MUMBAI — The Hong Kong entrepreneur Ramesh Tainwala spent 18 months operating branded clothing retail stores in India before deciding it was impossible to succeed without paying bribes.
Mr. Tainwala, a 55-year-old expatriate Indian, owns Planet Retail, which held the India franchise rights for the U.S. fashion labels Guess and Nautica and the U.K. retailers Next and Debenhams. He sold the brands last September to Indian businesses.
“Right now it’s not possible to do business in India without greasing palms, without paying bribes,” said Mr. Tainwala, who is also president for Asia Pacific and West Asia for the luggage maker Samsonite. Mr. Tainwala said he had refused to pay bribes to licensing officials, though that could not be independently confirmed.
India is the next great frontier for global retailers, a $500 billion market growing at 20 percent a year. For now, small shops dominate the sector. Giants like Wal-Mart Stores and Ikea won the right to enter the market only last year.
But a daunting array of permits — more than 40 are required for a typical supermarket selling a range of products — pushes retailers to pay so-called “speed money” through middlemen or local partners to set up shop.
In interviews with middlemen and several retailers, Reuters found the official cost for crucial licenses was typically accompanied by significant expenses in the form of bribes. The added cost erodes profitability in an industry where margins tend to be razor thin. It also creates risk for companies by making them complicit in activity that, while commonplace in India and other emerging markets, is nonetheless illegal.

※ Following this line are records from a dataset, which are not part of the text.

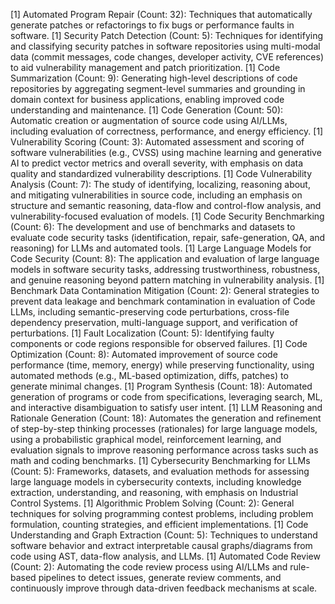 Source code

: [1] Automated Program Repair (Count: 32): Techniques that automatically generate patches or refactorings to fix bugs or performance faults in software.
[1] Security Patch Detection (Count: 5): Techniques for identifying and classifying security patches in software repositories using multi-modal data (commit messages, code changes, developer activity, CVE references) to aid vulnerability management and patch prioritization.
[1] Code Summarization (Count: 9): Generating high-level descriptions of code repositories by aggregating segment-level summaries and grounding in domain context for business applications, enabling improved code understanding and maintenance.
[1] Code Generation (Count: 50): Automatic creation or augmentation of source code using AI/LLMs, including evaluation of correctness, performance, and energy efficiency.
[1] Vulnerability Scoring (Count: 3): Automated assessment and scoring of software vulnerabilities (e.g., CVSS) using machine learning and generative AI to predict vector metrics and overall severity, with emphasis on data quality and standardized vulnerability descriptions.
[1] Code Vulnerability Analysis (Count: 7): The study of identifying, localizing, reasoning about, and mitigating vulnerabilities in source code, including an emphasis on structure and semantic reasoning, data-flow and control-flow analysis, and vulnerability-focused evaluation of models.
[1] Code Security Benchmarking (Count: 6): The development and use of benchmarks and datasets to evaluate code security tasks (identification, repair, safe-generation, QA, and reasoning) for LLMs and automated tools.
[1] Large Language Models for Code Security (Count: 8): The application and evaluation of large language models in software security tasks, addressing trustworthiness, robustness, and genuine reasoning beyond pattern matching in vulnerability analysis.
[1] Benchmark Data Contamination Mitigation (Count: 2): General strategies to prevent data leakage and benchmark contamination in evaluation of Code LLMs, including semantic-preserving code perturbations, cross-file dependency preservation, multi-language support, and verification of perturbations.
[1] Fault Localization (Count: 5): Identifying faulty components or code regions responsible for observed failures.
[1] Code Optimization (Count: 8): Automated improvement of source code performance (time, memory, energy) while preserving functionality, using automated methods (e.g., ML-based optimization, diffs, patches) to generate minimal changes.
[1] Program Synthesis (Count: 18): Automated generation of programs or code from specifications, leveraging search, ML, and interactive disambiguation to satisfy user intent.
[1] LLM Reasoning and Rationale Generation (Count: 18): Automates the generation and refinement of step-by-step thinking processes (rationales) for large language models, using a probabilistic graphical model, reinforcement learning, and evaluation signals to improve reasoning performance across tasks such as math and coding benchmarks.
[1] Cybersecurity Benchmarking for LLMs (Count: 5): Frameworks, datasets, and evaluation methods for assessing large language models in cybersecurity contexts, including knowledge extraction, understanding, and reasoning, with emphasis on Industrial Control Systems.
[1] Algorithmic Problem Solving (Count: 2): General techniques for solving programming contest problems, including problem formulation, counting strategies, and efficient implementations.
[1] Code Understanding and Graph Extraction (Count: 5): Techniques to understand software behavior and extract interpretable causal graphs/diagrams from code using AST, data-flow analysis, and LLMs.
[1] Automated Code Review (Count: 2): Automating the code review process using AI/LLMs and rule-based pipelines to detect issues, generate review comments, and continuously improve through data-driven feedback mechanisms at scale.
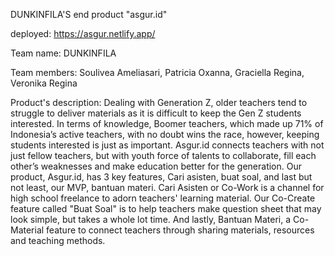 DUNKINFILA'S end product "asgur.id"

deployed: https://asgur.netlify.app/

Team name: DUNKINFILA

Team members: Soulivea Ameliasari, Patricia Oxanna, Graciella Regina, Veronika Regina

Product's description:
  Dealing with Generation Z, older teachers tend to struggle to deliver materials as it is difficult to keep the Gen Z students interested. In terms of knowledge, Boomer teachers, which made up 71% of Indonesia’s active teachers, with no doubt wins the race, however, keeping students interested is just as important. Asgur.id connects teachers with not just fellow teachers, but with youth force of talents to collaborate, fill each other’s weaknesses and make education better for the generation.
  Our product, Asgur.id, has 3 key features, Cari asisten, buat soal, and last but not least, our MVP, bantuan materi. Cari Asisten or Co-Work is a channel for high school freelance to adorn teachers' learning material. Our Co-Create feature called "Buat Soal" is to help teachers make question sheet that may look simple, but takes a whole lot time. And lastly, Bantuan Materi, a Co-Material feature to connect teachers through sharing materials, resources and teaching methods.

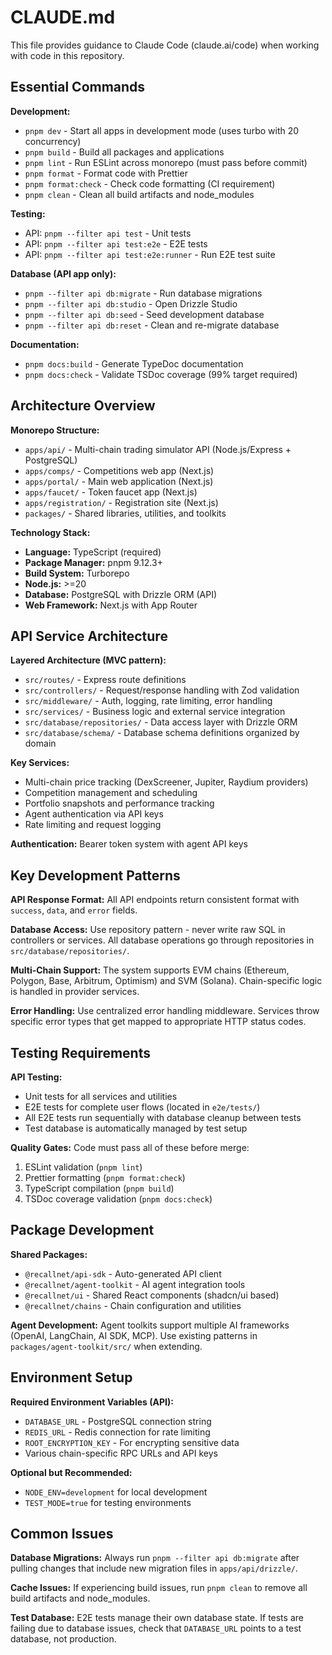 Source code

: # CLAUDE.md

This file provides guidance to Claude Code (claude.ai/code) when working with code in this repository.

## Essential Commands

**Development:**
- `pnpm dev` - Start all apps in development mode (uses turbo with 20 concurrency)
- `pnpm build` - Build all packages and applications
- `pnpm lint` - Run ESLint across monorepo (must pass before commit)
- `pnpm format` - Format code with Prettier
- `pnpm format:check` - Check code formatting (CI requirement)
- `pnpm clean` - Clean all build artifacts and node_modules

**Testing:**
- API: `pnpm --filter api test` - Unit tests
- API: `pnpm --filter api test:e2e` - E2E tests
- API: `pnpm --filter api test:e2e:runner` - Run E2E test suite

**Database (API app only):**
- `pnpm --filter api db:migrate` - Run database migrations
- `pnpm --filter api db:studio` - Open Drizzle Studio
- `pnpm --filter api db:seed` - Seed development database
- `pnpm --filter api db:reset` - Clean and re-migrate database

**Documentation:**
- `pnpm docs:build` - Generate TypeDoc documentation
- `pnpm docs:check` - Validate TSDoc coverage (99% target required)

## Architecture Overview

**Monorepo Structure:**
- `apps/api/` - Multi-chain trading simulator API (Node.js/Express + PostgreSQL)
- `apps/comps/` - Competitions web app (Next.js)
- `apps/portal/` - Main web application (Next.js) 
- `apps/faucet/` - Token faucet app (Next.js)
- `apps/registration/` - Registration site (Next.js)
- `packages/` - Shared libraries, utilities, and toolkits

**Technology Stack:**
- **Language:** TypeScript (required)
- **Package Manager:** pnpm 9.12.3+
- **Build System:** Turborepo
- **Node.js:** >=20
- **Database:** PostgreSQL with Drizzle ORM (API)
- **Web Framework:** Next.js with App Router

## API Service Architecture

**Layered Architecture (MVC pattern):**
- `src/routes/` - Express route definitions
- `src/controllers/` - Request/response handling with Zod validation
- `src/middleware/` - Auth, logging, rate limiting, error handling
- `src/services/` - Business logic and external service integration
- `src/database/repositories/` - Data access layer with Drizzle ORM
- `src/database/schema/` - Database schema definitions organized by domain

**Key Services:**
- Multi-chain price tracking (DexScreener, Jupiter, Raydium providers)
- Competition management and scheduling
- Portfolio snapshots and performance tracking
- Agent authentication via API keys
- Rate limiting and request logging

**Authentication:** Bearer token system with agent API keys

## Key Development Patterns

**API Response Format:**
All API endpoints return consistent format with `success`, `data`, and `error` fields.

**Database Access:**
Use repository pattern - never write raw SQL in controllers or services. All database operations go through repositories in `src/database/repositories/`.

**Multi-Chain Support:**
The system supports EVM chains (Ethereum, Polygon, Base, Arbitrum, Optimism) and SVM (Solana). Chain-specific logic is handled in provider services.

**Error Handling:**
Use centralized error handling middleware. Services throw specific error types that get mapped to appropriate HTTP status codes.

## Testing Requirements

**API Testing:**
- Unit tests for all services and utilities
- E2E tests for complete user flows (located in `e2e/tests/`)
- All E2E tests run sequentially with database cleanup between tests
- Test database is automatically managed by test setup

**Quality Gates:**
Code must pass all of these before merge:
1. ESLint validation (`pnpm lint`)
2. Prettier formatting (`pnpm format:check`) 
3. TypeScript compilation (`pnpm build`)
4. TSDoc coverage validation (`pnpm docs:check`)

## Package Development

**Shared Packages:**
- `@recallnet/api-sdk` - Auto-generated API client
- `@recallnet/agent-toolkit` - AI agent integration tools
- `@recallnet/ui` - Shared React components (shadcn/ui based)
- `@recallnet/chains` - Chain configuration and utilities

**Agent Development:**
Agent toolkits support multiple AI frameworks (OpenAI, LangChain, AI SDK, MCP). Use existing patterns in `packages/agent-toolkit/src/` when extending.

## Environment Setup

**Required Environment Variables (API):**
- `DATABASE_URL` - PostgreSQL connection string
- `REDIS_URL` - Redis connection for rate limiting
- `ROOT_ENCRYPTION_KEY` - For encrypting sensitive data
- Various chain-specific RPC URLs and API keys

**Optional but Recommended:**
- `NODE_ENV=development` for local development
- `TEST_MODE=true` for testing environments

## Common Issues

**Database Migrations:**
Always run `pnpm --filter api db:migrate` after pulling changes that include new migration files in `apps/api/drizzle/`.

**Cache Issues:**
If experiencing build issues, run `pnpm clean` to remove all build artifacts and node_modules.

**Test Database:**
E2E tests manage their own database state. If tests are failing due to database issues, check that `DATABASE_URL` points to a test database, not production. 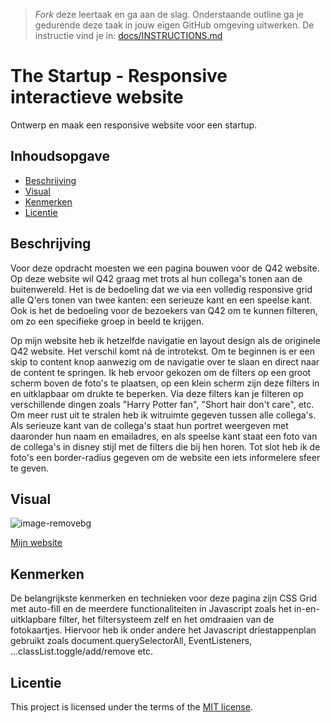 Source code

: > _Fork_ deze leertaak en ga aan de slag. Onderstaande outline ga je gedurende deze taak in jouw eigen GitHub omgeving uitwerken. De instructie vind je in: [docs/INSTRUCTIONS.md](docs/INSTRUCTIONS.md)

# The Startup - Responsive interactieve website
<!-- Geef je project een titel en schrijf in één zin wat het is -->
Ontwerp en maak een responsive website voor een startup.

## Inhoudsopgave

- [Beschrijving](https://github.com/Annevd/the-startup-responsive-interactieve-website?tab=readme-ov-file#beschrijving)
- [Visual](https://github.com/Annevd/the-startup-responsive-interactieve-website?tab=readme-ov-file#visual)
- [Kenmerken](https://github.com/Annevd/the-startup-responsive-interactieve-website?tab=readme-ov-file#kenmerken)
- [Licentie](https://github.com/Annevd/the-startup-responsive-interactieve-website?tab=readme-ov-file#licentie)

## Beschrijving
<!-- In de Beschrijving staat hoe je project er uit ziet, hoe het werkt en wat je er mee kan. -->
Voor deze opdracht moesten we een pagina bouwen voor de Q42 website. Op deze website wil Q42 graag met trots al hun collega's tonen aan de buitenwereld. Het is de bedoeling dat we via een volledig responsive grid alle Q'ers tonen van twee kanten: een serieuze kant en een speelse kant. Ook is het de bedoeling voor de bezoekers van Q42 om te kunnen filteren, om zo een specifieke groep in beeld te krijgen.

Op mijn website heb ik hetzelfde navigatie en layout design als de originele Q42 website. Het verschil komt ná de introtekst. Om te beginnen is er een skip to content knop aanwezig om de navigatie over te slaan en direct naar de content te springen.
Ik heb ervoor gekozen om de filters op een groot scherm boven de foto's te plaatsen, op een klein scherm zijn deze filters in en uitklapbaar om drukte te beperken. Via deze filters kan je filteren op verschillende dingen zoals "Harry Potter fan", "Short hair don't care", etc.
Om meer rust uit te stralen heb ik witruimte gegeven tussen alle collega's. Als serieuze kant van de collega's staat hun portret weergeven met daaronder hun naam en emailadres, en als speelse kant staat een foto van de collega's in disney stijl met de filters die bij hen horen.
Tot slot heb ik de foto's een border-radius gegeven om de website een iets informelere sfeer te geven.

<!-- Voeg een mooie poster visual toe 📸 -->
## Visual

![image-removebg](https://github.com/Annevd/the-startup-responsive-interactieve-website/assets/144004647/a655fbd1-5504-4ad8-b1c4-7c66469b8570)



<!-- Voeg een link toe naar Github Pages 🌐-->
[Mijn website](https://annevd.github.io/the-startup-responsive-interactieve-website/the-sprint-main/public/index.html)

## Kenmerken
<!-- Bij Kenmerken staat welke technieken zijn gebruikt en hoe. Wat is de HTML structuur? Wat zijn de belangrijkste dingen in CSS? Wat is er met JS gedaan en hoe? -->
De belangrijkste kenmerken en technieken voor deze pagina zijn CSS Grid met auto-fill en de meerdere functionaliteiten in Javascript zoals het in-en-uitklapbare filter, het filtersysteem zelf en het omdraaien van de fotokaartjes. Hiervoor heb ik onder andere het Javascript driestappenplan gebruikt zoals document.querySelectorAll, EventListeners, ...classList.toggle/add/remove etc.

## Licentie

This project is licensed under the terms of the [MIT license](./LICENSE).

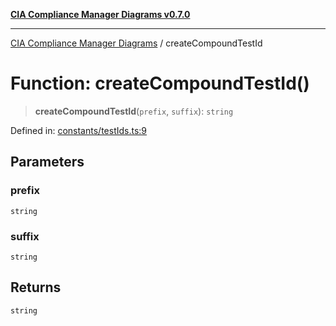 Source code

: [**CIA Compliance Manager Diagrams v0.7.0**](../README.md)

***

[CIA Compliance Manager Diagrams](../globals.md) / createCompoundTestId

# Function: createCompoundTestId()

> **createCompoundTestId**(`prefix`, `suffix`): `string`

Defined in: [constants/testIds.ts:9](https://github.com/Hack23/cia-compliance-manager/blob/a904e43458f81faf7066f9da9fc149cc9f6e236d/src/constants/testIds.ts#L9)

## Parameters

### prefix

`string`

### suffix

`string`

## Returns

`string`
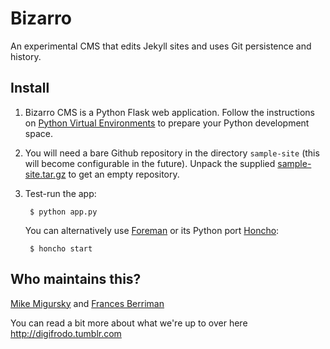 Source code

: Bizarro
=======

An experimental CMS that edits Jekyll sites and uses Git persistence and history.

Install
-------

1. Bizarro CMS is a Python Flask web application. Follow the instructions on
   [Python Virtual Environments](https://github.com/codeforamerica/howto/blob/master/Python-Virtualenv.md)
   to prepare your Python development space.

2. You will need a bare Github repository in the directory `sample-site`
   (this will become configurable in the future). Unpack the supplied
   [sample-site.tar.gz](sample-site.tar.gz) to get an empty repository.

3. Test-run the app:
   
        $ python app.py
   
   You can alternatively use [Foreman](http://ddollar.github.com/foreman)
   or its Python port [Honcho](https://pypi.python.org/pypi/honcho):
   
        $ honcho start

Who maintains this?
-------------------

[Mike Migursky](http://github.com/phae) and [Frances Berriman](http://github.com/phae)

You can read a bit more about what we're up to over here http://digifrodo.tumblr.com



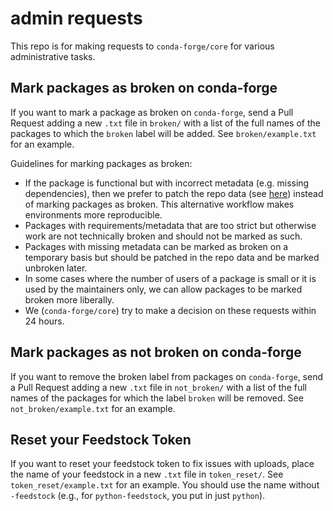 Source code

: # admin requests

This repo is for making requests to `conda-forge/core` for various administrative
tasks.


## Mark packages as broken on conda-forge

If you want to mark a package as broken on `conda-forge`, send a Pull Request
adding a new `.txt` file in `broken/` with a list of the full names of the packages
to which the `broken` label will be added. See `broken/example.txt` for an example.

Guidelines for marking packages as broken:

* If the package is functional but with incorrect metadata (e.g. missing dependencies), then
  we prefer to patch the repo data (see [here](https://github.com/conda-forge/conda-forge-repodata-patches-feedstock))
  instead of marking packages as broken. This alternative workflow makes environments more reproducible.
* Packages with requirements/metadata that are too strict but otherwise work are
  not technically broken and should not be marked as such.
* Packages with missing metadata can be marked as broken on a temporary basis
  but should be patched in the repo data and be marked unbroken later.
* In some cases where the number of users of a package is small or it is used by
  the maintainers only, we can allow packages to be marked broken more liberally.
* We (`conda-forge/core`) try to make a decision on these requests within 24 hours.


## Mark packages as not broken on conda-forge

If you want to remove the broken label from packages on `conda-forge`, send a Pull Request
adding a new `.txt` file in `not_broken/` with a list of the full names of the packages
for which the label `broken` will be removed. See `not_broken/example.txt` for an example.


## Reset your Feedstock Token

If you want to reset your feedstock token to fix issues with uploads, place the name of your feedstock in
a new `.txt` file in `token_reset/`. See `token_reset/example.txt` for an example. You should use the name
without `-feedstock` (e.g., for `python-feedstock`, you put in just `python`).
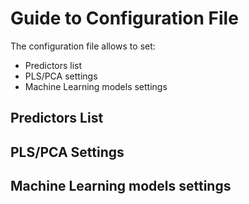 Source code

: # Guide to Configuration File

The configuration file allows to set:

- Predictors list
- PLS/PCA settings
- Machine Learning models settings

## Predictors List

## PLS/PCA Settings

## Machine Learning models settings
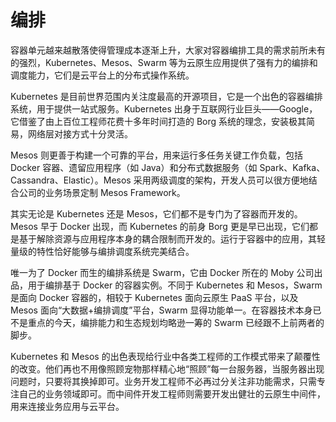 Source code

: # 编排

容器单元越来越散落使得管理成本逐渐上升，大家对容器编排工具的需求前所未有的强烈，Kubernetes、Mesos、Swarm 等为云原生应用提供了强有力的编排和调度能力，它们是云平台上的分布式操作系统。

Kubernetes 是目前世界范围内关注度最高的开源项目，它是一个出色的容器编排系统，用于提供一站式服务。Kubernetes 出身于互联网行业巨头——Google，它借鉴了由上百位工程师花费十多年时间打造的 Borg 系统的理念，安装极其简易，网络层对接方式十分灵活。

Mesos 则更善于构建一个可靠的平台，用来运行多任务关键工作负载，包括 Docker 容器、遗留应用程序（如 Java）和分布式数据服务（如 Spark、Kafka、Cassandra、Elastic）。Mesos 采用两级调度的架构，开发人员可以很方便地结合公司的业务场景定制 Mesos Framework。

其实无论是 Kubernetes 还是 Mesos，它们都不是专门为了容器而开发的。Mesos 早于 Docker 出现，而 Kubernetes 的前身 Borg 更是早已出现，它们都是基于解除资源与应用程序本身的耦合限制而开发的。运行于容器中的应用，其轻量级的特性恰好能够与编排调度系统完美结合。

唯一为了 Docker 而生的编排系统是 Swarm，它由 Docker 所在的 Moby 公司出品，用于编排基于 Docker 的容器实例。不同于 Kubernetes 和 Mesos，Swarm 是面向 Docker 容器的，相较于 Kubernetes 面向云原生 PaaS 平台，以及 Mesos 面向“大数据+编排调度”平台，Swarm 显得功能单一。在容器技术本身已不是重点的今天，编排能力和生态规划均略逊一筹的 Swarm 已经跟不上前两者的脚步。

Kubernetes 和 Mesos 的出色表现给行业中各类工程师的工作模式带来了颠覆性的改变。他们再也不用像照顾宠物那样精心地“照顾”每一台服务器，当服务器出现问题时，只要将其换掉即可。业务开发工程师不必再过分关注非功能需求，只需专注自己的业务领域即可。而中间件开发工程师则需要开发出健壮的云原生中间件，用来连接业务应用与云平台。
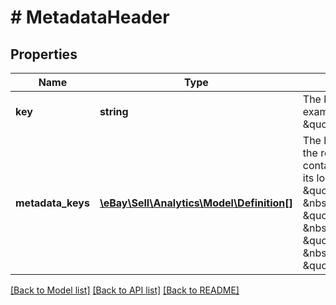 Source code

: # # MetadataHeader

## Properties

Name | Type | Description | Notes
------------ | ------------- | ------------- | -------------
**key** | **string** | The key value used for the report. For example: &amp;quot;key&amp;quot;: &amp;quot;LISTING_ID&amp;quot; | [optional]
**metadata_keys** | [**\eBay\Sell\Analytics\Model\Definition[]**](Definition.md) | The list of dimension key values used for the report header. Each list element contains the key name, its data type, and its localized name. For example: &amp;quot;metadataKeys&amp;quot;: [ &amp;nbsp;&amp;nbsp;&amp;quot;key&amp;quot;: &amp;quot;LISTING_TITLE&amp;quot;, &amp;nbsp;&amp;nbsp;&amp;quot;localizedName&amp;quot;: &amp;quot;Listing title&amp;quot;, &amp;nbsp;&amp;nbsp;&amp;quot;dataType&amp;quot;: &amp;quot;STRING&amp;quot; | [optional]

[[Back to Model list]](../../README.md#models) [[Back to API list]](../../README.md#endpoints) [[Back to README]](../../README.md)
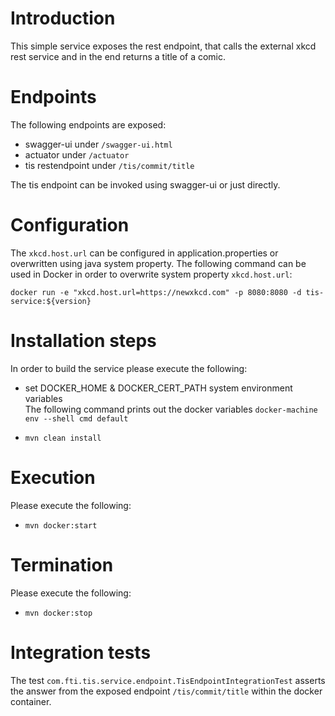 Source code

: # Introduction

This simple service exposes the rest endpoint, that calls the external xkcd rest 
service and in the end returns a title of a comic.

# Endpoints

The following endpoints are exposed:
- swagger-ui under `/swagger-ui.html`
- actuator under `/actuator`
- tis restendpoint under `/tis/commit/title`

The tis endpoint can be invoked using swagger-ui or just directly.

# Configuration

The `xkcd.host.url` can be configured in application.properties or overwritten using java system property.
The following command can be used in Docker in order to overwrite system property `xkcd.host.url`:

`docker run -e "xkcd.host.url=https://newxkcd.com" -p 8080:8080 -d tis-service:${version}`

# Installation steps

In order to build the service please execute the following:
-  set DOCKER_HOME & DOCKER_CERT_PATH system environment variables </br> 
The following command prints out the docker variables `docker-machine env --shell cmd default`

- `mvn clean install`

# Execution

Please execute the following:
- `mvn docker:start`

# Termination

Please execute the following:
- `mvn docker:stop`

# Integration tests

The test `com.fti.tis.service.endpoint.TisEndpointIntegrationTest` asserts the answer from the exposed endpoint `/tis/commit/title` 
within the docker container.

That creates a handicap for foreign operators like the U.S.-based Wal-Mart, the world’s biggest retailer, and the British retailers Tesco and Marks and Spencer, which must comply with anti-bribery laws in their home countries while operating abroad.
A Wal-Mart representative said the company was strengthening its compliance programs, part of a global compliance review that has cost more than $35 million over the past 18 months. Ikea, which is awaiting final approval to enter India, has started assessing the market, a spokeswoman said, adding the group had “zero tolerance” for corruption in any form.
Retail is especially prone to bribery because stores sell multiple types of merchandise, which in India increases the number of licenses and permits needed — a legacy of the so-called License Raj that was largely dismantled during the country’s economic overhaul in the early 1990s.
The Ease of Doing Business survey by the World Bank ranks India 173rd among 185 countries when it comes to starting a business, behind Malawi, Niger, Sudan and Guatemala. In 2012, Transparency International ranked it 94th among 174 countries on its corruption table, a fall from 72nd five years earlier.
“Even for a simple thing like putting up signage in front of your store, you are harassed for money,” said Mr. Tainwala. “There are many bodies regulating that and the permits needed to set up one shop are baffling.”
The License Raj, Mr. Tainwala said, substantially increases costs in a market where sluggish consumer demand, high rent and a currency that has depreciated for more than a year have made it hard for retailers like him to operate profitably. He plans to return when there is more order in the way business is done.
Ais Kumar, head of the western region for the Food Safety and Standards Authority of India, acknowledged that graft existed across government ranks and departments. Many government departments also have staff shortages that cause delays.
“These licenses are required for compliance and safety and not because the government wants to delay or complicate things for anyone. It’s the law of the land and it must be followed,” he said.
He added that the government was striving to put licensing systems online to streamline the process and make it more transparent.
Checks with three retailers, however, showed the online forms still needed to be physically delivered to licensing departments.
Permits needed to open a store range from the routine, like a trade license, to the trivial: lighted shelves require a separate permit, and even a shop window needs a license.
Playing music in the store requires a license. So does selling cosmetics or providing valet parking.